Other older downtown office buildings undergoing improvements include Associated Bank River Center, 111 E. Kilbourn Ave.
Green Bay-based Associated Bank, which bought the 28-story tower in 2016 for $60.5 million, is adding a secondfloor balcony and roof to provide outdoor dining space overlooking the Milwaukee River, as well as a conference center and fitness facility.
Also, Schlitz Park’s new owners are finishing up renovations at the business park.
Meanwhile, other downtown office buildings continue to sell.
That includes the 14-story 330 Kilbourn, 330 E. Kilbourn Ave., acquired in March by New York-based Group RMC for an undisclosed price.
And that’s happening even as downtown adds more office space with both redeveloped buildings such as The Avenue and HUB640, 640 N. Phillips Ave., as well as new properties that include BMO Tower and the Huron Building, 511 N. Broadway.
The 11-story Huron Building, which opened last fall, is anchored by the Husch Blackwell law firm.

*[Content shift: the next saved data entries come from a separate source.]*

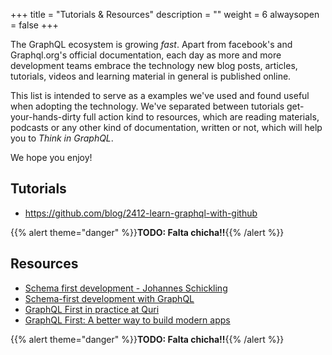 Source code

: +++
title = "Tutorials & Resources"
description = ""
weight = 6
alwaysopen = false
+++

The GraphQL ecosystem is growing _fast_. Apart from facebook's and Graphql.org's official documentation, each day as more and more development teams embrace the technology new blog posts, articles, tutorials, videos and learning material in general is published online.

This list is intended to serve as a examples we've used and found useful when adopting the technology. We've separated between tutorials get-your-hands-dirty full action kind to resources, which are reading materials, podcasts or any other kind of documentation, written or not, which will help you to _Think in GraphQL_.

We hope you enjoy!

## Tutorials

- https://github.com/blog/2412-learn-graphql-with-github 

{{% alert theme="danger" %}}**TODO: Falta chicha!!**{{% /alert %}}


## Resources

- [Schema first development - Johannes Schickling](https://www.youtube.com/watch?v=SdWI7XaAeeY)
- [Schema-first development with GraphQL](https://conferences.oreilly.com/fluent/fl-ca-2017/public/schedule/detail/58715)
- [GraphQL First in practice at Quri](https://dev-blog.apollodata.com/graphql-first-in-practice-at-quri-7bf84b260135)
- [GraphQL First: A better way to build modern apps](https://dev-blog.apollodata.com/graphql-first-a-better-way-to-build-modern-apps-b5a04f7121a0)

{{% alert theme="danger" %}}**TODO: Falta chicha!!**{{% /alert %}}

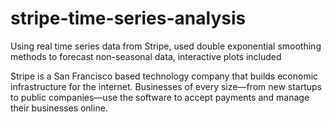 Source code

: # stripe-time-series-analysis
Using real time series data from Stripe, used double exponential smoothing methods to forecast non-seasonal data, interactive plots included

Stripe is a San Francisco based technology company that builds economic infrastructure for the internet. Businesses of every size—from new startups to public companies—use the software to accept payments and manage their businesses online.
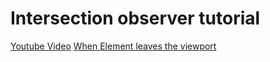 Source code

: # Intersection observer tutorial

[Youtube Video](https://www.youtube.com/watch?v=2IbRtjez6ag)
[When Element leaves the viewport](https://stackoverflow.com/questions/53306419/intersection-observer-when-element-leaves-the-viewport)
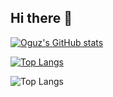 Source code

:## Hi there 👋

[![Oguz's GitHub stats](https://github-readme-stats.vercel.app/api?username=oguzerkara)](https://github.com/oguzerkara/github-readme-stats)

[![Top Langs](https://github-readme-stats.vercel.app/api/top-langs/?username=oguzerkara)](https://github.com/oguzerkara/github-readme-stats)

![Top Langs](https://github-readme-stats.vercel.app/api/top-langs/?username=anuraghazra&layout=compact)

<!--
**oguzerkara/oguzerkara** is a ✨ _special_ ✨ repository because its `README.md` (this file) appears on your GitHub profile.

Here are some ideas to get you started:

- 🔭 I’m currently working on ...
- 🌱 I’m currently learning ...
- 👯 I’m looking to collaborate on ...
- 🤔 I’m looking for help with ...
- 💬 Ask me about ...
- 📫 How to reach me: ...
- 😄 Pronouns: ...
- ⚡ Fun fact: ...
-->
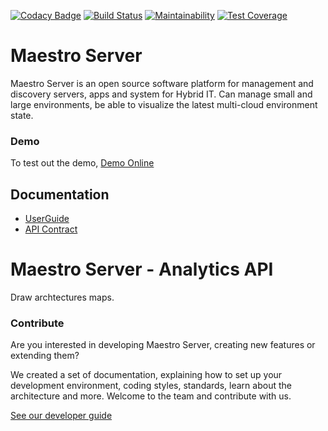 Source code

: [![Codacy Badge](https://api.codacy.com/project/badge/Grade/b9ed3c8e272546ceae2f8a98d13ee0f3)](https://www.codacy.com/app/maestro/analytics-maestro?utm_source=github.com&amp;utm_medium=referral&amp;utm_content=maestro-server/analytics-maestro&amp;utm_campaign=Badge_Grade)
[![Build Status](https://travis-ci.org/maestro-server/analytics-maestro.svg?branch=master)](https://travis-ci.org/maestro-server/analytics-maestro)
[![Maintainability](https://api.codeclimate.com/v1/badges/c2272dfe465bdaea4900/maintainability)](https://codeclimate.com/github/maestro-server/analytics-maestro/maintainability)
[![Test Coverage](https://api.codeclimate.com/v1/badges/c2272dfe465bdaea4900/test_coverage)](https://codeclimate.com/github/maestro-server/analytics-maestro/test_coverage)

# Maestro Server #

Maestro Server is an open source software platform for management and discovery servers, apps and system for Hybrid IT. Can manage small and large environments, be able to visualize the latest multi-cloud environment state.

### Demo ###
To test out the demo, [Demo Online](http://demo.maestroserver.io "Demo Online")

## Documentation ##
* [UserGuide](http://docs.maestroserver.io/en/latest/userguide/cloud_inventory/inventory.html "User Guide")
* [API Contract](https://maestro-server.github.io/data-app/ "API Contract")

# Maestro Server - Analytics API #

Draw archtectures maps.

### Contribute ###

Are you interested in developing Maestro Server, creating new features or extending them?

We created a set of documentation, explaining how to set up your development environment, coding styles, standards, learn about the architecture and more. Welcome to the team and contribute with us.

[See our developer guide](http://docs.maestroserver.io/en/latest/contrib.html) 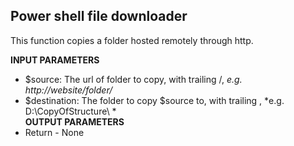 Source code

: ## Power shell file downloader 

This function copies a folder hosted remotely through http.

**INPUT PARAMETERS** <br />
- $source:  The url of folder to copy, with trailing /, *e.g. http://website/folder/* <br />
- $destination: The folder to copy $source to, with trailing \, *e.g. D:\CopyOfStructure\ *<br />
**OUTPUT PARAMETERS** <br />
- Return       - None
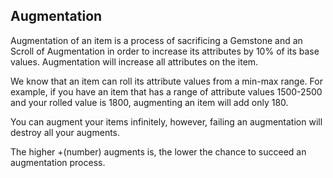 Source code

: ## Augmentation
Augmentation of an item is a process of sacrificing a Gemstone and an Scroll of Augmentation in order to increase its attributes by 10% of its base values. Augmentation will increase all attributes on the item.

We know that an item can roll its attribute values from a min-max range.
For example, if you have an item that has a range of attribute values 1500-2500 and your rolled value is 1800, augmenting an item will add only 180.

You can augment your items infinitely, however, failing an augmentation will destroy all your augments.

The higher +(number) augments is, the lower the chance to succeed an augmentation process. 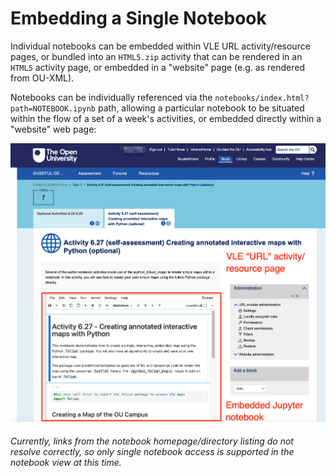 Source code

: # Embedding a Single Notebook

Individual notebooks can be embedded within VLE URL activity/resource pages, or bundled into an `HTML5.zip` activity that can be rendered in an `HTML5` activity page, or embedded in a "website" page (e.g. as rendered from OU-XML).

Notebooks can be individually referenced via the `notebooks/index.html?path=NOTEBOOK.ipynb` path, allowing a particular notebook to be situated within the flow of a set of a week's activities, or embedded directly within a "website" web page:

![Jupyter notebook embedded in VLE URL asset/resource page](images/example_embedded_notebook.png)

*Currently, links from the notebook homepage/directory listing do not resolve correctly, so only single notebook access is supported in the notebook view at this time.*
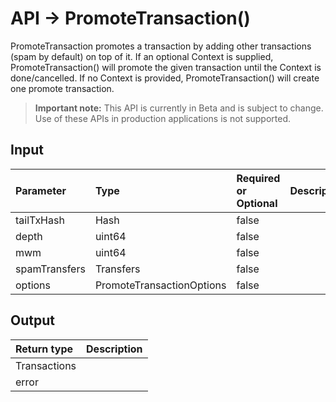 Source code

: # API -> PromoteTransaction()
PromoteTransaction promotes a transaction by adding other transactions (spam by default) on top of it. If an optional Context is supplied, PromoteTransaction() will promote the given transaction until the Context is done/cancelled. If no Context is provided, PromoteTransaction() will create one promote transaction.
> **Important note:** This API is currently in Beta and is subject to change. Use of these APIs in production applications is not supported.


## Input

| Parameter       | Type | Required or Optional | Description |
|:---------------|:--------|:--------| :--------|
| tailTxHash | Hash | false |   |
| depth | uint64 | false |   |
| mwm | uint64 | false |   |
| spamTransfers | Transfers | false |   |
| options | PromoteTransactionOptions | false |   |




## Output

| Return type     | Description |
|:---------------|:--------|
| Transactions |  |
| error |  |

Husch Blackwell moved there from Cathedral Place, 555 E. Wells St., which is backfilling much of that space with Johnson Financial Group Inc.’s relocation from two downtown sites — including 100 East.
Those “musical chairs” maneuvers, with large tenants shifting among different downtown office buildings, are why city officials in recent years have generally declined to provide tax incremental financing for multi-tenant properties.
That makes sense, said Irgens, who tried unsuccessfully to obtain tax financing help for developing 833 East.
Such tax financing cash was used frequently in the 1980s, during Mayor Henry Maier’s administration, to help develop such office buildings as 100 East, 1000 North Water, Milwaukee Center, now known as Associated Bank Center, and Reuss Federal Plaza, since renamed the 310W Building.
More than 30 years later, 100 East faces some uncertainty.
Executives from Hertz and the building’s court-appointed receiver, Friedman Real Estate Management, haven’t responded to the Journal Sentinel’s questions about the building’s ownership status.
While some older downtown offices are converted into apartments and higher-end hotels — a possible fate for the Johnson Controls downtown complex — real estate industry sources say 100 East remains a viable office site because of its strong location.
It will just require some big improvements, they said.
“The building will be successful again,” Landowski said.